Est-ce que ces idées de 1789 peuvent maintenant concerner la constitution
européenne qui est en voie d’élaboration ?
MICHEL TROPER : On peut peut-être faire un bref retour sur les termes
de votre question. Pour ce qui concerne le lien entre constitution et
Etat, il me semble que vous admettez un peu vite que c’est un Etat
européen qui est en voie de formation. C’est l’un des
points encore en débat. Sans doute, certains veulent-ils une constitution
européenne liée à un Etat européen, mais d’autres
imaginent une constitution européenne qui ne serait pas liée
à un Etat, une constitution pour une entité d’une
autre nature que la nature étatique. De quelle nature ? C’est
un problème à considérer ultérieurement. En
tout cas, il faut, au moins sur le plan conceptuel, séparer très
nettement la constitution et l’Etat, car il n’y a pas que
l’Etat qui puisse avoir une constitution. Dans un sens très
large, toutes sortes d’organismes ont une constitution : les ordres
monastiques avaient une constitution, aujourd’hui encore dans la
langue anglaise, on emploie quelquefois ce mot « constitution »

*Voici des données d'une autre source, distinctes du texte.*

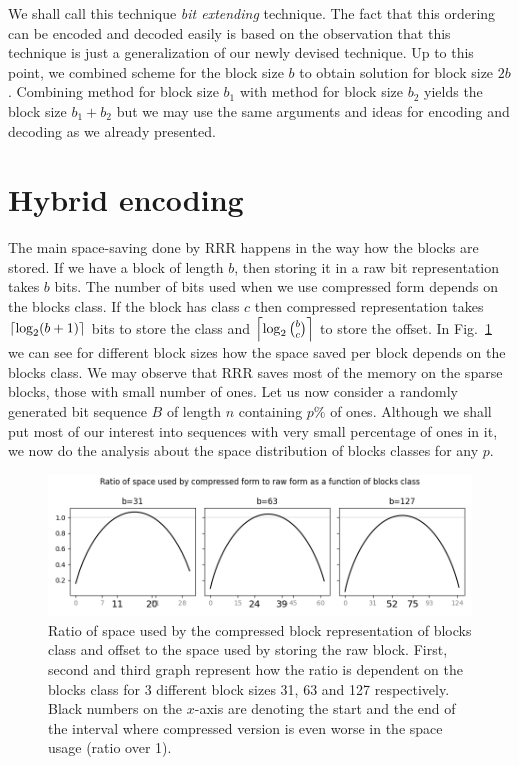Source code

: We shall call this technique \textit{bit extending} technique. The fact that this
ordering can be encoded and decoded easily is based on the observation that this technique
is just a generalization of our newly devised technique. Up to this point, we combined
scheme for the block size $b$ to obtain solution for block size $2b$. Combining method
for block size $b_1$ with method for block size $b_2$ yields the block size $b_1+b_2$
but we may use the same arguments and ideas for encoding and decoding as we already presented. 

\section{Hybrid encoding}


The main space-saving done by RRR happens in the way how the blocks are stored. If we have
a block of length $b$, then storing it in a raw bit representation takes $b$ bits.
The number of bits used when we use compressed form depends on the blocks class. If the block
has class $c$ then compressed representation takes $\left\lceil \log_2 (b+1) \right\rceil$ bits to store the
class and $\left\lceil \log_2{b\choose c} \right\rceil$ to store the offset. In
Fig.~\ref{obr:rrrSpaceSavings} we can see for different block sizes how the space saved
per block depends on the blocks class. We may observe that RRR saves most of the memory on the
sparse blocks, those with small number of ones. Let us now consider a randomly
generated bit sequence $B$ of length $n$ containing $p\%$ of ones. Although we shall put most of
our interest into sequences with very small percentage of ones in it, we now do the analysis
about the space distribution of blocks classes for any $p$.

\begin{figure}
	\centerline{
		\includegraphics[width=\textwidth]{images/rrr_space_savings}
	}
	\caption[TODO]{Ratio of space used by the compressed
    block representation of blocks class and offset to the space used by storing the raw
    block. First, second and third graph represent how the ratio is dependent on the blocks
    class for 3 different block sizes 31, 63 and 127 respectively. Black numbers on the $x$-axis
    are denoting the start and the end of the interval where compressed version is even worse
    in the space usage (ratio over 1).
	}
	\label{obr:rrrSpaceSavings}
\end{figure}

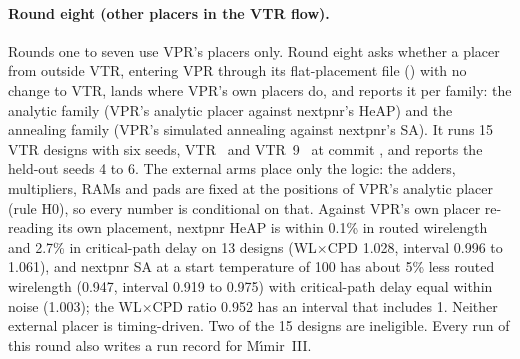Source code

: \paragraph{Round eight (other placers in the VTR flow).} Rounds one to seven use VPR's placers only. Round eight asks whether a placer from outside VTR, entering VPR through its flat-placement file () with no change to VTR, lands where VPR's own placers do, and reports it per family: the analytic family (VPR's analytic placer against nextpnr's HeAP) and the annealing family (VPR's simulated annealing against nextpnr's SA). It runs 15 VTR designs with six seeds, VTR~\cite{rose2012vtr} and VTR~9~\cite{elgammal2025vtr9} at commit , and reports the held-out seeds 4 to 6. The external arms place only the logic: the adders, multipliers, RAMs and pads are fixed at the positions of VPR's analytic placer (rule H0), so every number is conditional on that. Against VPR's own placer re-reading its own placement, nextpnr HeAP is within 0.1\% in routed wirelength and 2.7\% in critical-path delay on 13 designs (WL$\times$CPD 1.028, interval 0.996 to 1.061), and nextpnr SA at a start temperature of 100 has about 5\% less routed wirelength (0.947, interval 0.919 to 0.975) with critical-path delay equal within noise (1.003); the WL$\times$CPD ratio 0.952 has an interval that includes 1. Neither external placer is timing-driven. Two of the 15 designs are ineligible. Every run of this round also writes a run record for M\'{\i}mir~III.
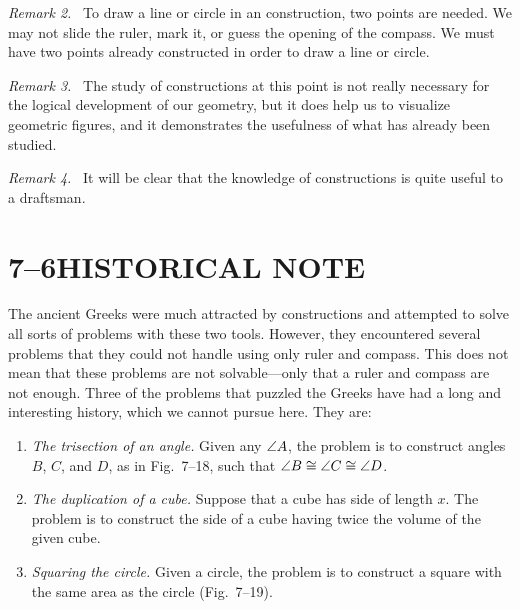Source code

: \documentclass[11pt]{book}
\newenvironment{VIIremarkn}[1]%
  {\par\medskip\noindent\emph{Remark #1.}\ }{\par\medskip}
\begin{document}
\begin{VIIremarkn}{2}
To draw a line or circle in an \RC{} construction, two points are needed. We
may not slide the ruler, mark it, or guess the opening of the compass. We must
have two points already constructed in order to draw a line or circle.
\end{VIIremarkn}

\begin{VIIremarkn}{3}
The study of \RC{} constructions at this point is not really necessary for the
logical development of our geometry, but it does help us to visualize geometric
figures, and it demonstrates the usefulness of what has already been studied.
\end{VIIremarkn}

\begin{VIIremarkn}{4}
It will be clear that the knowledge of \RC{} constructions is quite useful to a
draftsman.
\end{VIIremarkn}

\section*{7--6\quad HISTORICAL NOTE}

The ancient Greeks were much attracted by \RC{} constructions and attempted to
solve all sorts of problems with these two tools. However, they encountered
several problems that they could not handle using only ruler and compass. This
does not mean that these problems are not solvable---only that a ruler and
compass are not enough. Three of the problems that puzzled the Greeks have had
a long and interesting history, which we cannot pursue here. They are:

\begin{enumerate}[label=(\alph*), leftmargin=2.2em, itemsep=3pt]
\item \emph{The trisection of an angle.} Given any $\ang{A}$, the problem is to
  construct angles $B$, $C$, and $D$, as in Fig.~7--18, such that
  $\ang{B} \cong \ang{C} \cong \ang{D}$.
\item \emph{The duplication of a cube.} Suppose that a cube has side of length
  $x$. The problem is to construct the side of a cube having twice the volume
  of the given cube.
\item \emph{Squaring the circle.} Given a circle, the problem is to construct a
  square with the same area as the circle (Fig.~7--19).
\end{enumerate}
\end{document}
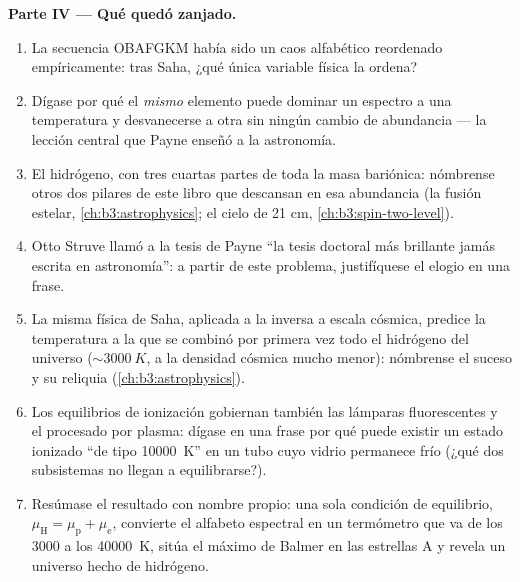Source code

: \begin{problem}
\medskip\noindent\textbf{Parte IV --- Qué quedó zanjado.}
\begin{enumerate}[resume]
  \item La secuencia OBAFGKM había sido un caos alfabético
        reordenado empíricamente: tras Saha, ¿qué única variable física
        la ordena?
  \item Dígase por qué el \emph{mismo} elemento puede dominar un
        espectro a una temperatura y desvanecerse a otra sin ningún
        cambio de abundancia --- la lección central que Payne enseñó a la
        astronomía.
  \item El hidrógeno, con tres cuartas partes de toda la masa bariónica:
        nómbrense otros dos pilares de este libro que descansan en esa
        abundancia (la fusión estelar, \cref{ch:b3:astrophysics}; el cielo
        de 21 cm, \cref{ch:b3:spin-two-level}).
  \item Otto Struve llamó a la tesis de Payne ``la tesis doctoral más
        brillante jamás escrita en astronomía'': a partir de este
        problema, justifíquese el elogio en una frase.
  \item La misma física de Saha, aplicada a la inversa a escala cósmica,
        predice la temperatura a la que se combinó por primera vez todo el
        hidrógeno del universo ($\sim\qty{3000}{K}$, a la densidad cósmica
        mucho menor): nómbrense el suceso y su reliquia
        (\cref{ch:b3:astrophysics}).
  \item Los equilibrios de ionización gobiernan también las lámparas
        fluorescentes y el procesado por plasma: dígase en una frase por qué
        puede existir un estado ionizado ``de tipo \qty{10000}{K}'' en un
        tubo cuyo vidrio permanece frío (¿qué dos subsistemas no llegan a
        equilibrarse?).
  \item Resúmase el resultado con nombre propio: una sola condición de
        equilibrio, $\mu_{\text{H}} = \mu_{\text{p}} + \mu_{\text{e}}$,
        convierte el alfabeto espectral en un termómetro que va de los
        $3000$ a los \qty{40000}{K}, sitúa el máximo de Balmer en las
        estrellas A y revela un universo hecho de hidrógeno.
\end{enumerate}
\end{problem}
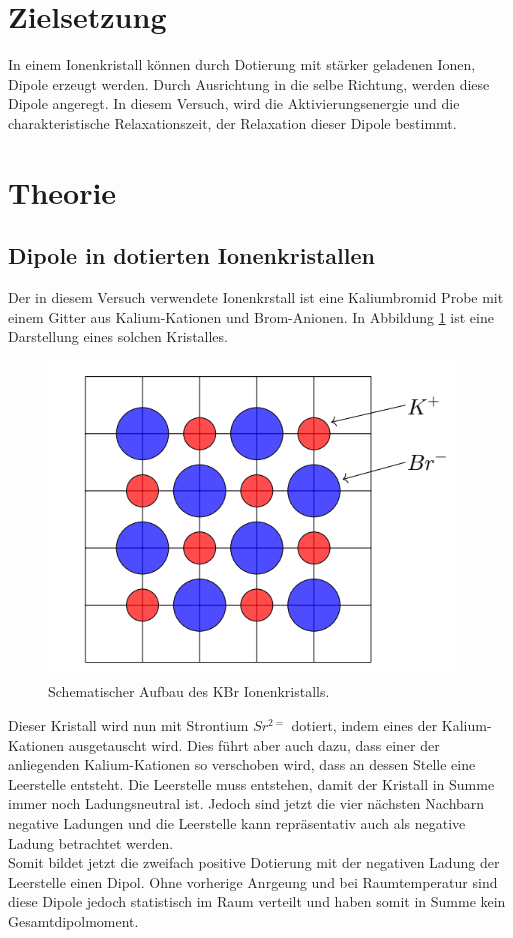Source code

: \section{Zielsetzung}
In einem Ionenkristall können durch Dotierung mit stärker geladenen Ionen, Dipole erzeugt werden. 
Durch Ausrichtung in die selbe Richtung, werden diese Dipole angeregt.
In diesem Versuch, wird die Aktivierungsenergie und die charakteristische Relaxationszeit, der Relaxation dieser Dipole bestimmt.


\section{Theorie}
	\subsection{Dipole in dotierten Ionenkristallen}
		Der in diesem Versuch verwendete Ionenkrstall ist eine Kaliumbromid Probe mit einem Gitter aus Kalium-Kationen und Brom-Anionen.
		In Abbildung \ref{fig:KBr} ist eine Darstellung eines solchen Kristalles.
		\begin{figure}
			\centering
			\includegraphics[]{latex/images/Kristall.PNG}
			\caption{Schematischer Aufbau des KBr Ionenkristalls.}
			\label{fig:KBr}
		\end{figure}
		Dieser Kristall wird nun mit Strontium $Sr^{2=}$ dotiert, indem eines der Kalium-Kationen ausgetauscht wird.
		Dies führt aber auch dazu, dass einer der anliegenden Kalium-Kationen so verschoben wird, dass an dessen Stelle eine Leerstelle entsteht.
		Die Leerstelle muss entstehen, damit der Kristall in Summe immer noch Ladungsneutral ist.
		Jedoch sind jetzt die vier nächsten Nachbarn negative Ladungen und die Leerstelle kann repräsentativ auch als negative Ladung betrachtet werden.\\
		Somit bildet jetzt die zweifach positive Dotierung mit der negativen Ladung der Leerstelle einen Dipol. 
		Ohne vorherige Anrgeung und bei Raumtemperatur sind diese Dipole jedoch statistisch im Raum verteilt und haben somit in Summe kein Gesamtdipolmoment.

pour désigner ce qu’on appelle en français les statuts
d’une association et, toujours dans ce sens très large, l’Europe
a déjà une constitution, de même que les Nations-Unies
ou n’importe quelle organisation internationale. Dans ces conditions,
on peut observer que l’usage du mot « constitution »,
utilisé dans ce contexte plutôt que n’importe quel
autre terme, exerce une fonction rhétorique. On veut donner l’impression
que ce que l’on est en train d’opérer c’est l’entrée
dans un processus irréversible de formation d’un État.
Telle est la raison pour laquelle on emploie des mots comme « constitution
» ou « convention ». Cela étant dit, conceptuellement,
on n’y est pas du tout. Tel serait le premier point de mon observation.
(...)
Nb : la totalité de cet entretien est disponible dans la version
papier de Cités.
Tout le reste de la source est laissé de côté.